The girl who walks the reader through Antoinette Portis’s beautiful picture book Now wants to remind us all what it is like to be truly present in a given moment. On each spread, she shows the reader some of her favorite things; her favorite leaf, her favorite worm, her favorite song, her favorite tooth. The text is sparse, with no more than ten or eleven words on a page, and the illustrations are bold against a white background. There’s nowhere to look except at what the girl wants to show us, to consider it right now. After a few spreads with a repeated “this is my favorite” refrain, the book anticipates the reader’s question—Why is this the girl’s favorite? She answers—because it’s there, it’s the thing right in front of her, it’s her present reality. “This is my favorite cloud, because it’s the one I am watching.” A simplistic worldview, perhaps, but one that caused me to take a deep breath and slow down my mind and heart as I read this book.

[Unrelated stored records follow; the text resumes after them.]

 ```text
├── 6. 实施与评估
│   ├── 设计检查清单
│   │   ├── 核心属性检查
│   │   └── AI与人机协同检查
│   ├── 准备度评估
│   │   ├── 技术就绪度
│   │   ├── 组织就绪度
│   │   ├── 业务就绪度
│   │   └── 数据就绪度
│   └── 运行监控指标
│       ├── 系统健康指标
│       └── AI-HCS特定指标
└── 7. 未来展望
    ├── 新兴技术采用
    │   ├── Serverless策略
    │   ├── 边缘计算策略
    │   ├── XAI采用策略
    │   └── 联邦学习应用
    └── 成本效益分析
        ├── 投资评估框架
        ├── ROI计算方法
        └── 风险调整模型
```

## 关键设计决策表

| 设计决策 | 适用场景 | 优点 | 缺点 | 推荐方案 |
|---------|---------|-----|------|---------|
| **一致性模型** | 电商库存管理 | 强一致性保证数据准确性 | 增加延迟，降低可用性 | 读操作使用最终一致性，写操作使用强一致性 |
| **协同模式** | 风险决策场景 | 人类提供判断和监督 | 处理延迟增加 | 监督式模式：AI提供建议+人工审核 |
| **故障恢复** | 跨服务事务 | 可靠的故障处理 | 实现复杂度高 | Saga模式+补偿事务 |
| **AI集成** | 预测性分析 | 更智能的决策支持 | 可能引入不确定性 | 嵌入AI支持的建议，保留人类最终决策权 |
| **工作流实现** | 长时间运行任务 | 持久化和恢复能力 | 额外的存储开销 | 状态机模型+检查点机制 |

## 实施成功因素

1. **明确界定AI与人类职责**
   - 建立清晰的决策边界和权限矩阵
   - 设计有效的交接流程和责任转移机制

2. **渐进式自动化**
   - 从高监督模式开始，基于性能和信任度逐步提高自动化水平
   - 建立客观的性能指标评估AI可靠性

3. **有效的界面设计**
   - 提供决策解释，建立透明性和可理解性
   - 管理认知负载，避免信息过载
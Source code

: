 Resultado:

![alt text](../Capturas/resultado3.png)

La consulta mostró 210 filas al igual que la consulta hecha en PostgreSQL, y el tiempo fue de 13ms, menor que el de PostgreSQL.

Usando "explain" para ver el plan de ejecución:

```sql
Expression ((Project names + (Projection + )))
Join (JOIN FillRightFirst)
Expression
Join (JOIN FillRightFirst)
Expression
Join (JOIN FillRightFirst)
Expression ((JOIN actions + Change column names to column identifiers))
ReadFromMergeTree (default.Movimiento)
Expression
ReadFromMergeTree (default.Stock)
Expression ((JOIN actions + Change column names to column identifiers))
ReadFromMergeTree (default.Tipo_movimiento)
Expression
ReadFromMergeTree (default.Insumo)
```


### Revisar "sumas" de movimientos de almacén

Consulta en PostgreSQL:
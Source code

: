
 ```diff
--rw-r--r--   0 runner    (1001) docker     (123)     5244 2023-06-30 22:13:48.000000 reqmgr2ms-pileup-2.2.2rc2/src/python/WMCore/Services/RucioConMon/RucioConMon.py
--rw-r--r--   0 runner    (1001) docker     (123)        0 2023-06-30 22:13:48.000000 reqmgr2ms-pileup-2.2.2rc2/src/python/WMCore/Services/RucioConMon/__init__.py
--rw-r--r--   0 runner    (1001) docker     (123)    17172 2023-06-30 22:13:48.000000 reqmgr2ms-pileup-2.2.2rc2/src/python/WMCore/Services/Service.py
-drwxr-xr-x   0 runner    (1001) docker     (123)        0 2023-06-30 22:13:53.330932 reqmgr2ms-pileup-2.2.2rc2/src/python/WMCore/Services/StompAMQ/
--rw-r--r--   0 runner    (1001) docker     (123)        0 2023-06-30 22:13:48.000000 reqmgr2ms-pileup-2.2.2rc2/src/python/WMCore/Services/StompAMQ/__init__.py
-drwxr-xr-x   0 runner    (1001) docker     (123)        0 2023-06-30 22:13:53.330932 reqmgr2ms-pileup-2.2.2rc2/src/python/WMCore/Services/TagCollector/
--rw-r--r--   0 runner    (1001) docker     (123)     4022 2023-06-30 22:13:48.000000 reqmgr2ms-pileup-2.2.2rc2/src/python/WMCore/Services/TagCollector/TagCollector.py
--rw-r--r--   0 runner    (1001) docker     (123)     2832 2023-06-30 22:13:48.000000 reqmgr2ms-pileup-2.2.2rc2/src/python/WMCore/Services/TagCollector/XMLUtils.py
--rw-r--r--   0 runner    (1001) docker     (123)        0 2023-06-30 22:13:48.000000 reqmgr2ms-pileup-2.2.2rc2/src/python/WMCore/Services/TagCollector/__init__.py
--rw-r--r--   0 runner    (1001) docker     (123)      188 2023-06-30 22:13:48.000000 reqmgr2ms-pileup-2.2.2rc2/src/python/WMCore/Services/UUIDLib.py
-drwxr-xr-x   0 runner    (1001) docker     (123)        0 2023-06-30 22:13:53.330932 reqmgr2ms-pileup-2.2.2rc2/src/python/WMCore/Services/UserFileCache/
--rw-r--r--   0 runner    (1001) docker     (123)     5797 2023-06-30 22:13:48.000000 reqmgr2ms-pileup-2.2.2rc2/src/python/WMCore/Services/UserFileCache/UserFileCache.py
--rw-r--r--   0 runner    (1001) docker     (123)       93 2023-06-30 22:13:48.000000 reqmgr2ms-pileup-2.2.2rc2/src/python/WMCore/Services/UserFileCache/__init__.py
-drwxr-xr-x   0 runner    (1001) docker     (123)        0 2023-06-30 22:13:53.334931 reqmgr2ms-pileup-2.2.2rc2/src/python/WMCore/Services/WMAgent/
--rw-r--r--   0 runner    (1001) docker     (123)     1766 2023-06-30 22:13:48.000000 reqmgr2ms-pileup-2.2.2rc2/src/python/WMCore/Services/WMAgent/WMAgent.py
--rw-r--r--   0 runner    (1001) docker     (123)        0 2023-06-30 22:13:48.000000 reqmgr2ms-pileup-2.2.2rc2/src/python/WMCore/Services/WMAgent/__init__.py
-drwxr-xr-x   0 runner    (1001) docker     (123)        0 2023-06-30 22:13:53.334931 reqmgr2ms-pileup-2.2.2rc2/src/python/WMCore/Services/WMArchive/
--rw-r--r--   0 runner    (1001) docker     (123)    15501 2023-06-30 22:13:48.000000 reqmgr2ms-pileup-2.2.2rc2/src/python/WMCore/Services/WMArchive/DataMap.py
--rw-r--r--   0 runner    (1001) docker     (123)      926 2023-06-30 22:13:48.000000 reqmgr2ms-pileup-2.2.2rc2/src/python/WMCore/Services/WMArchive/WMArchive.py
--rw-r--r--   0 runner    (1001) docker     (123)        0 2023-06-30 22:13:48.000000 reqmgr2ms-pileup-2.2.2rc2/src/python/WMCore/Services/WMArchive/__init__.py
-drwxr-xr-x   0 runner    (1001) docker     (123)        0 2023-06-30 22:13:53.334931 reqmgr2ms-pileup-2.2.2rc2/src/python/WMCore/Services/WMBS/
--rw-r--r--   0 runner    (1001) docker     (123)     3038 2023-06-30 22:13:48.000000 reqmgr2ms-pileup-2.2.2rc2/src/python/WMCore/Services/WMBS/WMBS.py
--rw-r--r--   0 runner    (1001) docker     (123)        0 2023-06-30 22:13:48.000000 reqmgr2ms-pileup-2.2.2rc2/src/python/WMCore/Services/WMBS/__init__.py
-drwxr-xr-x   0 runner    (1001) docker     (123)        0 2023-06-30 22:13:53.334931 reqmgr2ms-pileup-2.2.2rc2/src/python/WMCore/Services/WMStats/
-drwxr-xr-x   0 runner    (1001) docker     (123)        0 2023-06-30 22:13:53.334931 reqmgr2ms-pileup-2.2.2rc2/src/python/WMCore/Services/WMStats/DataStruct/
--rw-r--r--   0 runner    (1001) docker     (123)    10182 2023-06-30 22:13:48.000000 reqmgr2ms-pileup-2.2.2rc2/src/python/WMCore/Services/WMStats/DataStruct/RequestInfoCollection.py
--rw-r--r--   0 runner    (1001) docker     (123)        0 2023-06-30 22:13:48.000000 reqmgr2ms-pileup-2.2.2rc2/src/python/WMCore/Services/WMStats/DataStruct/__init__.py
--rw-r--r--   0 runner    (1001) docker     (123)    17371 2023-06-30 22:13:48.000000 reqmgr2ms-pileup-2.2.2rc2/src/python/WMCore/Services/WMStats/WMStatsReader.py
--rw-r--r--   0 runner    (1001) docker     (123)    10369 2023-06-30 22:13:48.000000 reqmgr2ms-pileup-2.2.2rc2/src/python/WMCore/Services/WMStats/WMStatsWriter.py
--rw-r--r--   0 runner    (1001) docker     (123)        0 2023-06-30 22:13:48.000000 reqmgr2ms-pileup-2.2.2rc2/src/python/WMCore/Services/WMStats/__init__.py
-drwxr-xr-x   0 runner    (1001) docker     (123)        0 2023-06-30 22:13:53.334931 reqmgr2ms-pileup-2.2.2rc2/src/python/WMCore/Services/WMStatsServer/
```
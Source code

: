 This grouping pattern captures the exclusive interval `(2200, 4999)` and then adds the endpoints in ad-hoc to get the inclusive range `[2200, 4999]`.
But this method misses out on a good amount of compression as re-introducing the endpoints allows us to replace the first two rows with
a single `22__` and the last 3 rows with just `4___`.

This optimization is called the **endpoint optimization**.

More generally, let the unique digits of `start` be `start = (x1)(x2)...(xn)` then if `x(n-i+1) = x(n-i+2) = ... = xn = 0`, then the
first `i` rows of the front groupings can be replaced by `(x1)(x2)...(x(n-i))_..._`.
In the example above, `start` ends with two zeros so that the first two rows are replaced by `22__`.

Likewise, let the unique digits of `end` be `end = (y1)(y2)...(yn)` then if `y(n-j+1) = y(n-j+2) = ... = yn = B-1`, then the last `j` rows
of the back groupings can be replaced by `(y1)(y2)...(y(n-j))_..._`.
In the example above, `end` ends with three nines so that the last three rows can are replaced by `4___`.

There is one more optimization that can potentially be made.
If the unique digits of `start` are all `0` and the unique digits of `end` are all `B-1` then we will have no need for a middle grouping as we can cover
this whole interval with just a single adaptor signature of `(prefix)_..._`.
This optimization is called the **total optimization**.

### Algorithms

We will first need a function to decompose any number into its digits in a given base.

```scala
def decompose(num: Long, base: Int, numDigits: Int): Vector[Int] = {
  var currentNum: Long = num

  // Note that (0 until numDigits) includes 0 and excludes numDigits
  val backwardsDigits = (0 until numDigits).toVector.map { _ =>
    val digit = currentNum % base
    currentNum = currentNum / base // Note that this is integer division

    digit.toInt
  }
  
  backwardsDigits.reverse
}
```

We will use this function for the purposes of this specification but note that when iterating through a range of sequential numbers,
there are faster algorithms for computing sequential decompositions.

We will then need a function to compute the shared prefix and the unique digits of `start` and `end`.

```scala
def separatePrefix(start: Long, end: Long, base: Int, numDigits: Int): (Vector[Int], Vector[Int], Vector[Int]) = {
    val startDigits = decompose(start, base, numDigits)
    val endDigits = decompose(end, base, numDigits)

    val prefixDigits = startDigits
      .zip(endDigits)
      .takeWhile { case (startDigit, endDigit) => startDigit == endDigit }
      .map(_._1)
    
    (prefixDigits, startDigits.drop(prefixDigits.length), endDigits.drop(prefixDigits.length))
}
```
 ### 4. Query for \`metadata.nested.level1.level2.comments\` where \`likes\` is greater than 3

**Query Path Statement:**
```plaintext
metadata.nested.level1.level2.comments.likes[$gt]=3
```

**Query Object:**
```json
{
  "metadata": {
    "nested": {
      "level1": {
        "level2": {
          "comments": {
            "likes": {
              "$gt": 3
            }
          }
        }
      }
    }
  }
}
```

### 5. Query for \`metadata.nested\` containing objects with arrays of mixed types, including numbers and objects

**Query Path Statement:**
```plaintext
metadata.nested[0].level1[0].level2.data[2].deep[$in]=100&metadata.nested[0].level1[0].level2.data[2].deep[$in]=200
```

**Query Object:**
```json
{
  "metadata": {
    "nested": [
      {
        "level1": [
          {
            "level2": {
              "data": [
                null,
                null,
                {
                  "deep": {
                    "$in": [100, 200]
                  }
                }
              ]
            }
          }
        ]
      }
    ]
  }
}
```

Most of the spreads depict a favorite thing in the outdoors—a leaf, a tree, a breeze, a hole in the ground. For me, Now is a reminder to pause and remember the wonder that can be found in God’s beautiful creation! Too often I just plow through the day, focused on what I just said in that meeting or fretting about an anticipated future conversation. I’m completely oblivious to the now, to the sunset right in front of me or the bird outside my window. “Living in the moment” can mean more than pushing aside concerns and forgetting consequences—it can also mean pausing to appreciate our current situation instead of living in the past or straining toward the future. Children naturally do this so much better than adults. Every new discovery is the “best thing ever,” and every scraped knee is a major trauma, because it’s what is happening right now.
I’m grateful to Antoinette Portis for this beautiful reminder to be present and consider my surroundings. Now ends with a sweet image that made me want to scoop up a kiddo for storytime as soon as possible. It would work great as a bedtime story or a one-on-one read with your son, daughter, niece, nephew, or neighbor. I hope it’s also a reminder to you to slow down and consider living in the moment.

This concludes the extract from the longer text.